Important

You are viewing the NeMo 2.0 documentation. This release introduces significant changes to the API and a new library, NeMo Run. We are currently porting all features from NeMo 1.0 to 2.0. For documentation on previous versions or features not yet available in 2.0, please refer to the NeMo 24.07 documentation.

Data Preparation#

Note

It is the responsibility of each user to check the content of the dataset, review the applicable licenses, and determine if it is suitable for their intended use. Users should review any applicable links associated with the dataset before placing the data on their machine.

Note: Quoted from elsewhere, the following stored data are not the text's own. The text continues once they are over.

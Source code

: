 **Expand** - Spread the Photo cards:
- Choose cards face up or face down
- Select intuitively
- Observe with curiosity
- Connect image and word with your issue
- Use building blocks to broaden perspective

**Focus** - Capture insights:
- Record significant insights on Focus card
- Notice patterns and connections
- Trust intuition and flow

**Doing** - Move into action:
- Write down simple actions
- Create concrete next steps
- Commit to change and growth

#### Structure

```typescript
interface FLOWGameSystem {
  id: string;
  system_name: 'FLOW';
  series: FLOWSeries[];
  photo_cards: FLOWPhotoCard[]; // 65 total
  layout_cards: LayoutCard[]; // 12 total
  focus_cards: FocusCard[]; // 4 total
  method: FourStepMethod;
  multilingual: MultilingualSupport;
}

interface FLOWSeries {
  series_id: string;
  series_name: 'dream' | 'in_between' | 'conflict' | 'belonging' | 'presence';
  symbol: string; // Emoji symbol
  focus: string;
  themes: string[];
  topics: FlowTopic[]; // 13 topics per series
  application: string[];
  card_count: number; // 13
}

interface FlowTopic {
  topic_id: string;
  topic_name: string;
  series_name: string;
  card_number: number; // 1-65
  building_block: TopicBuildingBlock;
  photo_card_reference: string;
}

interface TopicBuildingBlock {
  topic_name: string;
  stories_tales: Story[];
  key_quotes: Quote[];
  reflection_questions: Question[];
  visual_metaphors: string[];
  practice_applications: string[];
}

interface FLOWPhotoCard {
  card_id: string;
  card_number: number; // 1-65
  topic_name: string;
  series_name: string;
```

Controlnet needs an extra conditioning input given in image format, following Stable Diffusion Dataset Preparation, the dataset should be organized into tarfiles in the following way:

contolnet0001.tar
|---- 00000.png (conditioning image)
|---- 00000.jpg (target image)
|---- 00000.txt (text prompt)
|---- 00001.png (conditioning image)
|---- 00001.jpg (target image)
|---- 00001.txt (text prompt)
...

To utilize segmentation maps as conditioning input, the conditioning image can be obtained through a detector model, while text prompts can be derived from blip captioning. For further guidance on preparing your own dataset, you may find the documentation of [ControlNet](lllyasviel/ControlNet) helpful.